Pest populations can change quickly; therefore, cotton insect management is both information intensive and time sensitive. During the growing season, fields must be scouted at least once a week, and sometimes every few days, and accurate estimates of pest populations must be determined by time consuming sampling procedures. Therefore, SKCG’s highly trained scouting team is a valuable resource for its members.

Rex Friesen

Rex Friesen

Dr. Rex Friesen, the program’s supervisor and only full-time employee, earned a bachelor’s degree in biology from Cal-State University in Fresno, Calif., and a doctorate degree in population biology with an agricultural emphasis applied to cotton from the University of California at Riverside. He spent most of his career as a county extension Integrated Pest Management agent in Texas and also worked several years as a research entomologist for the U.S. Forest Service in Hawaii. He moved to Kansas, his wife’s home state in 2000, to manage the consulting program for Southern Kansas Cotton Growers.

“Kansas is the last frontier for cotton,” Friesen says with a smile. “I don’t know of anywhere else in the United States where cotton production has grown this quickly and with such great success,” he adds. “Each year presents different obstacles and new learning experiences. It’s an exciting place to be.”

Shelley Kaylor, a life-long Kansas resident, rounds out the scouting program’s management team. She holds a bachelor’s degree in agronomy from Kansas State University and has spent four years as a seasonal employee at the gin. Kaylor, along with her team of scouts, concentrates mainly on the northern area of SKCG’s service area. In the winter months, she and her husband work on their hay and cattle operation. Kaylor, who grew up in a farming family, finds cotton production an interesting challenge.

Kansas is the last frontier for cotton. It’s an exciting place to be.Rex Friesen

“Nobody told me cotton was such a high maintenance crop,” Kaylor says. “You can’t just plant it and forget it. We want our producers to be successful, so we’re out every week from planting to harvest with well-trained scouts to make absolutely sure our customers’ cotton is free from infestation.”

SKCG’s program received over 50 applications for scout positions this past season and employs scouts from a wide variety of backgrounds and educational levels. In the summer of 2004, SKCG scout applicants included retirees, housewives, teachers, students on summer break, and one custom harvester waiting for the grain harvest to begin.

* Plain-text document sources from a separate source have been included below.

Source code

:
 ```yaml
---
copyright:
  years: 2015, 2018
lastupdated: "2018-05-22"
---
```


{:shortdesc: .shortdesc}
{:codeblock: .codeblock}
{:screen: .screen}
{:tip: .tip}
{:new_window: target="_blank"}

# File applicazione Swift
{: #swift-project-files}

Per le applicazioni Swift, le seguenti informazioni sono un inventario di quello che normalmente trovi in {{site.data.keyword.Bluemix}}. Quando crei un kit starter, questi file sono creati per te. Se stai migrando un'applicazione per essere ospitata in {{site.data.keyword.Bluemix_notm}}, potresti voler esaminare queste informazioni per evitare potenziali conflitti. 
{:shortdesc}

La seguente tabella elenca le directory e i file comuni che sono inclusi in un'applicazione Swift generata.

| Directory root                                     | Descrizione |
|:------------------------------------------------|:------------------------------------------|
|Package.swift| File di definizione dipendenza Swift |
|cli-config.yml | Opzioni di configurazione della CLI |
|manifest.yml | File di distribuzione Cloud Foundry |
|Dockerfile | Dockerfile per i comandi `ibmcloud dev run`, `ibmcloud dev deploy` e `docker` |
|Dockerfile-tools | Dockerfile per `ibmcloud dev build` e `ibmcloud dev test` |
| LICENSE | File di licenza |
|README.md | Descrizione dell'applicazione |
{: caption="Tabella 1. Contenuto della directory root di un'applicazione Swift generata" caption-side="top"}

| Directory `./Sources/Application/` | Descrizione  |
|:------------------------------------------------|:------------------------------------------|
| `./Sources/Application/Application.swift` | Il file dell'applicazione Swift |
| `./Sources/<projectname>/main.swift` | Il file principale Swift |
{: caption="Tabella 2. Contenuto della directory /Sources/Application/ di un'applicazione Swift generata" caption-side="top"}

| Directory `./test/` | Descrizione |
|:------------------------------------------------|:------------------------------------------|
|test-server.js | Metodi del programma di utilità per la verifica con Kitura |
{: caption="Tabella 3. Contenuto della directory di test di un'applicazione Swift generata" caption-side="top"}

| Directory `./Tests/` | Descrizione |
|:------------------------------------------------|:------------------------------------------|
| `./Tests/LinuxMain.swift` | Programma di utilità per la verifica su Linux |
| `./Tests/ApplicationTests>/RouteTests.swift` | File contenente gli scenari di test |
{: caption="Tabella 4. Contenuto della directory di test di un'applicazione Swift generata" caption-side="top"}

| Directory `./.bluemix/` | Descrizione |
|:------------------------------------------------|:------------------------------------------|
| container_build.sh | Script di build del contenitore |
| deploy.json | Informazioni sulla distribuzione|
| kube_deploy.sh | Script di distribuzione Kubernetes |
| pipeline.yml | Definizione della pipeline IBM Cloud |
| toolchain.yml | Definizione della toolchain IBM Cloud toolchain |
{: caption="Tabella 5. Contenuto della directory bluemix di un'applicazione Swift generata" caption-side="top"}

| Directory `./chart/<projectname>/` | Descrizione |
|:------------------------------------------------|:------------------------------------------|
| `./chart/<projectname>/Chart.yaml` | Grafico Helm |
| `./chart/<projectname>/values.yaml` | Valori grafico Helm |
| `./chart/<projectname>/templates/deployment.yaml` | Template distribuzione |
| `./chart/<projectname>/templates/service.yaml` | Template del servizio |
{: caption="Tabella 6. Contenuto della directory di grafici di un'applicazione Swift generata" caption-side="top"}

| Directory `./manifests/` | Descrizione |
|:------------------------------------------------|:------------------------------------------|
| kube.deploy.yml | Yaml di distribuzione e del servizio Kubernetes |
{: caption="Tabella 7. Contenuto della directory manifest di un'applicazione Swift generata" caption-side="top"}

The scouts are trained in pest identification and sampling and report their findings to Friesen and Kaylor who make treatment recommendations, if needed.

Latham believes the growers taking part in the scouting program are well served and likely will show a difference in cotton production levels due to the staff’s diligent attention to the fields in their area.

“By the time a producer recognizes on his own that he has a problem, it’s usually too late,” Latham explains. “Despite our years of experience in entomology, each year presents new and interesting scenarios. I consider this program an ongoing training process which benefits our growers and our gin.”